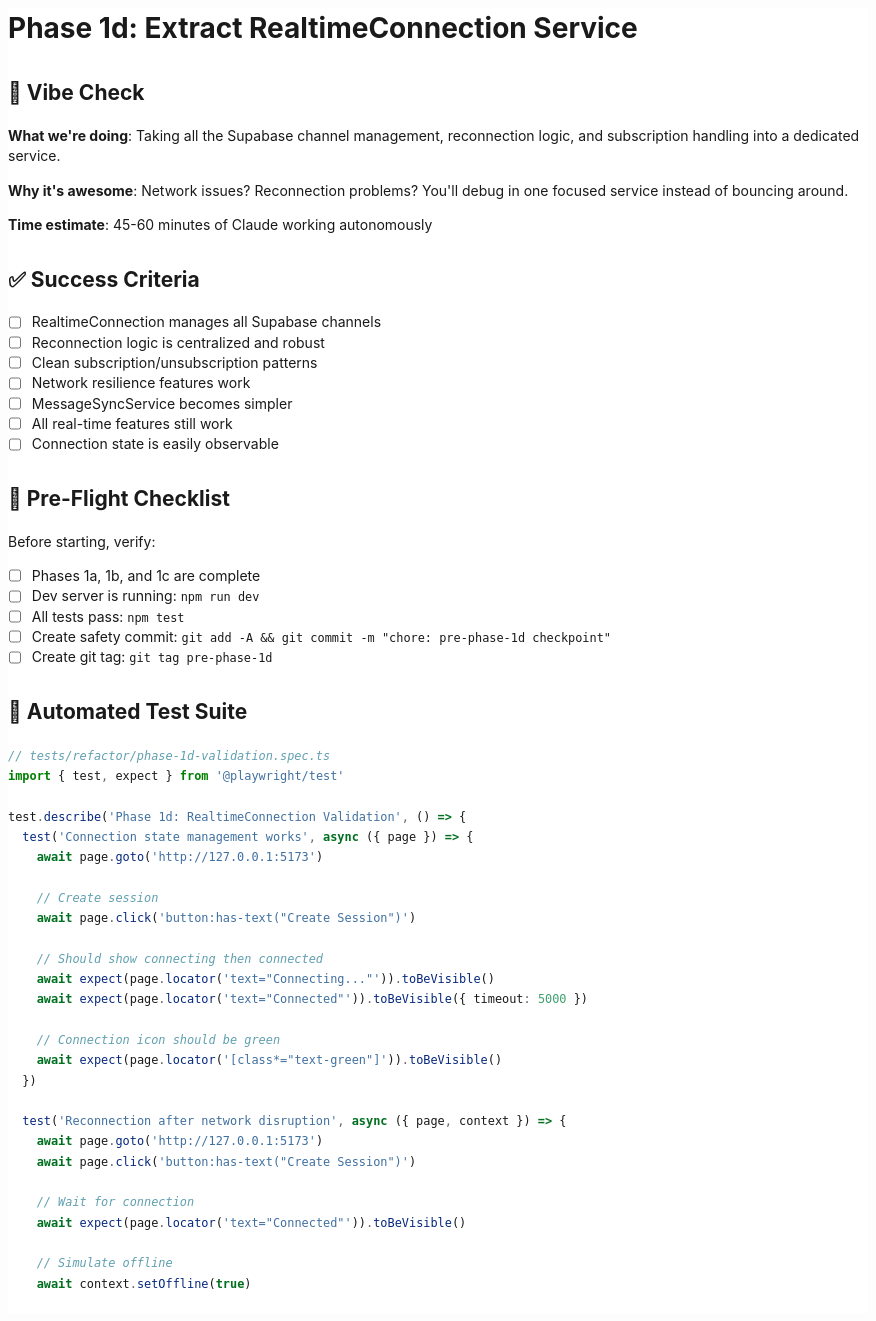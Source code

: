 # Phase 1d: Extract RealtimeConnection Service

## 🎯 Vibe Check

**What we're doing**: Taking all the Supabase channel management, reconnection logic, and subscription handling into a dedicated service.

**Why it's awesome**: Network issues? Reconnection problems? You'll debug in one focused service instead of bouncing around.

**Time estimate**: 45-60 minutes of Claude working autonomously

## ✅ Success Criteria

- [ ] RealtimeConnection manages all Supabase channels
- [ ] Reconnection logic is centralized and robust
- [ ] Clean subscription/unsubscription patterns
- [ ] Network resilience features work
- [ ] MessageSyncService becomes simpler
- [ ] All real-time features still work
- [ ] Connection state is easily observable

## 🚀 Pre-Flight Checklist

Before starting, verify:
- [ ] Phases 1a, 1b, and 1c are complete
- [ ] Dev server is running: `npm run dev`
- [ ] All tests pass: `npm test`
- [ ] Create safety commit: `git add -A && git commit -m "chore: pre-phase-1d checkpoint"`
- [ ] Create git tag: `git tag pre-phase-1d`

## 🧪 Automated Test Suite

```typescript
// tests/refactor/phase-1d-validation.spec.ts
import { test, expect } from '@playwright/test'

test.describe('Phase 1d: RealtimeConnection Validation', () => {
  test('Connection state management works', async ({ page }) => {
    await page.goto('http://127.0.0.1:5173')
    
    // Create session
    await page.click('button:has-text("Create Session")')
    
    // Should show connecting then connected
    await expect(page.locator('text="Connecting..."')).toBeVisible()
    await expect(page.locator('text="Connected"')).toBeVisible({ timeout: 5000 })
    
    // Connection icon should be green
    await expect(page.locator('[class*="text-green"]')).toBeVisible()
  })

  test('Reconnection after network disruption', async ({ page, context }) => {
    await page.goto('http://127.0.0.1:5173')
    await page.click('button:has-text("Create Session")')
    
    // Wait for connection
    await expect(page.locator('text="Connected"')).toBeVisible()
    
    // Simulate offline
    await context.setOffline(true)
    
```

[Problem details]
Wherever the word "tests" appears in a line of the data, copy that line.

[Output of the exercise]
- [ ] All tests pass: `npm test`
// tests/refactor/phase-1d-validation.spec.ts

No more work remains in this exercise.